Азбука войны Авианалеты Болезнь Весна Гигиена Дрова Еда Землянка Каратели Лес Морковь Носилки Одежда Плуг Снаряд Училище Школа Я
Война была долгой, особенно для детей. Многие успели вырасти, многие — пойти в школу, которая продолжала работать под бомбежками и в самый лютый голод, или пройти почти половину школьного курса. Многие вырасти не смогли. Некоторые дети, оказавшиеся в оккупированных врагом областях, не учились, а день за днем выживали и спасались от карателей.
Все без исключения познавали жестокую грамоту жизни по новой азбуке — азбуке войны.
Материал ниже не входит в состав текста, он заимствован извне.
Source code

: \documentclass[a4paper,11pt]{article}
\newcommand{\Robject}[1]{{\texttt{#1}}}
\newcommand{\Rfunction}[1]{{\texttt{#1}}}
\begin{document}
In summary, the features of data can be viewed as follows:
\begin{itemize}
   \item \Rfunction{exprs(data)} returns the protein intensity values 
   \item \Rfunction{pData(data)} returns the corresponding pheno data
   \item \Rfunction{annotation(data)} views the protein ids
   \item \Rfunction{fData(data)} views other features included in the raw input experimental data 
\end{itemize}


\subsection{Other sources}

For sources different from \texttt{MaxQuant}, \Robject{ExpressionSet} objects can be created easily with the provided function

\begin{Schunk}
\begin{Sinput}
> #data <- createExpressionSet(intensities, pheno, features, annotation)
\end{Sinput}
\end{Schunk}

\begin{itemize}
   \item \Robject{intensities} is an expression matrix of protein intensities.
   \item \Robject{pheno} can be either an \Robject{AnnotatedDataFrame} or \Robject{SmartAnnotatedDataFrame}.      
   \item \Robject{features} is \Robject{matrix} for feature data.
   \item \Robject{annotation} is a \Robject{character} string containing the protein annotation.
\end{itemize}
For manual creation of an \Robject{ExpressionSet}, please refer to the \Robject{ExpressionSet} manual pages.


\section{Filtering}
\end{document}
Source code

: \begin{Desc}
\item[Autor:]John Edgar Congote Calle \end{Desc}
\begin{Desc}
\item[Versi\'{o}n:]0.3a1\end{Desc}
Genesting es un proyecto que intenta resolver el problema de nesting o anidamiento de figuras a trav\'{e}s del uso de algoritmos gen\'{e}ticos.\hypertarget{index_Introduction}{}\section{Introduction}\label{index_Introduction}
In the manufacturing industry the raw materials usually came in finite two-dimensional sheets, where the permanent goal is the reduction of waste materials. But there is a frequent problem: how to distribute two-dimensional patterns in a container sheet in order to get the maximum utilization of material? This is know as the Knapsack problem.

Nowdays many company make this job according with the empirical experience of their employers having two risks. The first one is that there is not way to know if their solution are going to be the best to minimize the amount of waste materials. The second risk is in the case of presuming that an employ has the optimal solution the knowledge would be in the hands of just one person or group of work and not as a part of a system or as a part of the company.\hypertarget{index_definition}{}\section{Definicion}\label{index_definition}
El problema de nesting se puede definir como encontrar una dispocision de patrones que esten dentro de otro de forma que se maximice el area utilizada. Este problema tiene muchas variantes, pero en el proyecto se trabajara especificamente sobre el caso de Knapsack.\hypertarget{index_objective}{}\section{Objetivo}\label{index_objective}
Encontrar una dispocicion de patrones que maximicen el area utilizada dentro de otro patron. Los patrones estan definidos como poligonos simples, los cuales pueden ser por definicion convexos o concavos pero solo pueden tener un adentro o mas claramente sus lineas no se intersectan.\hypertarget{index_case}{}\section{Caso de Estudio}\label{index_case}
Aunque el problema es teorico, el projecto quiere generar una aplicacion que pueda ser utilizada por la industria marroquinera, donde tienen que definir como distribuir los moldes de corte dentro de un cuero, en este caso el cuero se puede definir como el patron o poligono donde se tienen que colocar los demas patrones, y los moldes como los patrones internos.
Этот ненаписанный учебник мы собрали из воспоминаний людей, которые провели детство на войне.
«Эвакуация семей из Литвы проходила очень сложно и опасно. Товарный состав, в котором везли восьмилетнюю Раю с мамой, пятилетней сестрой и двухлетним братом, часто подвергался обстрелам и бомбардировкам. Все поезда, идущие впереди, были практически уничтожены. Когда прилетали вражеские самолеты и бомбили вагоны, всех матерей с детьми заставляли кидаться врассыпную и подальше от состава, так было легче уцелеть. Но многие при бомбежках, наоборот, собирались всей семьей в группы, которые прицельно накрывало одним снарядом. Очень многие погибли».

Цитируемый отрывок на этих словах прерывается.